Intel To Eventually Explore Offering A Graphics Control Panel For Linux Systems
With the exception of the NVIDIA proprietary Linux graphics driver that offers a GTK-based control panel interface with all meaningful controls in a GUI environment (besides also offering CLI access to the tunables too), the open-source Linux graphics drivers from the likes of Radeon, Intel, and Nouveau have relied upon the generic control panels shipped by the different desktop environments. The current round of Linux GUI settings panels are often limited to just the common RandR monitor controls / multi-monitor setup and other basic display settings, but far from what can be configured via the driver control panels on Windows.
The display settings offered currently on the GNOME desktop.
It's not that Linux doesn't already support those tunables, but in fact both Radeon and Intel drivers offer much of the same level of configuration just that it currently is only exposed via the command-line via sysfs/debugfs, kernel ioctls, etc, and not carried through into any feature-packaged GUI configuration area. For the AMD Radeon part, they discussed previously of porting their Qt-based Radeon Software user-interface to Linux, but in the end did not and leaving the GUI tasks up to Linux desktop environments.
The former Radeon "AMDCCCLE" driver control panel for Linux systems, no longer maintained/working.
With the Intel graphics scene getting more exciting with Icelake Gen11 graphics out later this year and the first of their discrete "Xe" graphics expected in 2020, they may end up offering a GUI driver panel for Linux.
The current NVIDIA Linux graphics driver control panel, the most feature-rich choice at the moment.
The Intel Graphics team has been teasing a new Windows control panel they are expected to announce soon, so I decided to ask about any Linux plans.

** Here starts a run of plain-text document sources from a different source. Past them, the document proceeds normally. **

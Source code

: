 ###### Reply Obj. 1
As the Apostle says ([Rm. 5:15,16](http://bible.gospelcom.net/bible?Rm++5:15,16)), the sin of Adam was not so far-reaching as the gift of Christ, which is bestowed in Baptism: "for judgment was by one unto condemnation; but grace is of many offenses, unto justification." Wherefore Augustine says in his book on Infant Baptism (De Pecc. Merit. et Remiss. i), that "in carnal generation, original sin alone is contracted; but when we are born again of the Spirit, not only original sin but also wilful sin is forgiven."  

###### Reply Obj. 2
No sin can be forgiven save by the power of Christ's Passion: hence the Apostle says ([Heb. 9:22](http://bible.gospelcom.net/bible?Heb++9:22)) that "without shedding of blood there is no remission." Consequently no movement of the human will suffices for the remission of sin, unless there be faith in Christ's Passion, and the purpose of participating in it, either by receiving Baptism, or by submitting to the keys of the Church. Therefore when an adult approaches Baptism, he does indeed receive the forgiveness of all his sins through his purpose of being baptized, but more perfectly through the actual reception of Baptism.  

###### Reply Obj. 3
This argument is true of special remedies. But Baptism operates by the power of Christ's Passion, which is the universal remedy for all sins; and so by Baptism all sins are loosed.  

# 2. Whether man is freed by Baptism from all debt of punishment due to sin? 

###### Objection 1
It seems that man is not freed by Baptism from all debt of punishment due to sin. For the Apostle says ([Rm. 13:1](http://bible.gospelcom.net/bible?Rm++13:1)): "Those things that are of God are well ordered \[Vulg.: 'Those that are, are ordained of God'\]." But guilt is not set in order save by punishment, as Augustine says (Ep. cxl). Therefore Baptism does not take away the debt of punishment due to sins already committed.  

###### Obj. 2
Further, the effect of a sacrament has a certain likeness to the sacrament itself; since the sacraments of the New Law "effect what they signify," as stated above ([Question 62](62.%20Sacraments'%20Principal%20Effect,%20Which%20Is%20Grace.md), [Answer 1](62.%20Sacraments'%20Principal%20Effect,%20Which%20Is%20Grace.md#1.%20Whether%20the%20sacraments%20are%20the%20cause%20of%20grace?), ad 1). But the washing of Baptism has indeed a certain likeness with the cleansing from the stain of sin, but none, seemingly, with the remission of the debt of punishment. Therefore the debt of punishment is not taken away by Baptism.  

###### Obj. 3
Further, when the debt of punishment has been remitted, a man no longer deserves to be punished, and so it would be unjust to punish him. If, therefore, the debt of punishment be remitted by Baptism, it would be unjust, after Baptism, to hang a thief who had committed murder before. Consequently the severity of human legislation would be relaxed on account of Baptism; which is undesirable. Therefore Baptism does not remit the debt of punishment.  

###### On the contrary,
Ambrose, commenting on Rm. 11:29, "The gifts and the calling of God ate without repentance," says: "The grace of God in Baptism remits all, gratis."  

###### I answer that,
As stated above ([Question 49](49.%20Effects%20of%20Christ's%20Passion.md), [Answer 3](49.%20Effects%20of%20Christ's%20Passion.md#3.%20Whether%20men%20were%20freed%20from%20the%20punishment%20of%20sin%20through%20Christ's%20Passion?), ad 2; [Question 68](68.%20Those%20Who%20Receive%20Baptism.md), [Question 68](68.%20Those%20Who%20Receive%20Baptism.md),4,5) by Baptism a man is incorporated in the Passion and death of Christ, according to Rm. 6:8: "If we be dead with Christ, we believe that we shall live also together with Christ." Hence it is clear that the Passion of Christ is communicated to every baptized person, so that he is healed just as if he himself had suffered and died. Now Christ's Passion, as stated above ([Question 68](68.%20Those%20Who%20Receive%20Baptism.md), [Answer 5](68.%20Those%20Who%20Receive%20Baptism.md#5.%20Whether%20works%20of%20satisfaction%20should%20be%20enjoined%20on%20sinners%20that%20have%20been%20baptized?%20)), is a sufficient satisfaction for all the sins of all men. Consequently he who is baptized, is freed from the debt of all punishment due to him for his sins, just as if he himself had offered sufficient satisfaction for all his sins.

The answer came down basically as I would have expected: "The first release of the control panel, will not include Linux; however we hear you, and are exploring for future releases."
Right now Intel Linux graphics desktop users aren't missing out on much since all necessary functionality is in place. But when it comes to discrete graphics and opening up for overclocking and advanced tweaking as many gamers are accustomed to doing on Windows, obviously it would make sense to offer a nice graphical user interface rather than hand-editing Mesa configuration files, writing values via sysfs, etc; we certainly know there is much interest in Linux on discrete Intel graphics.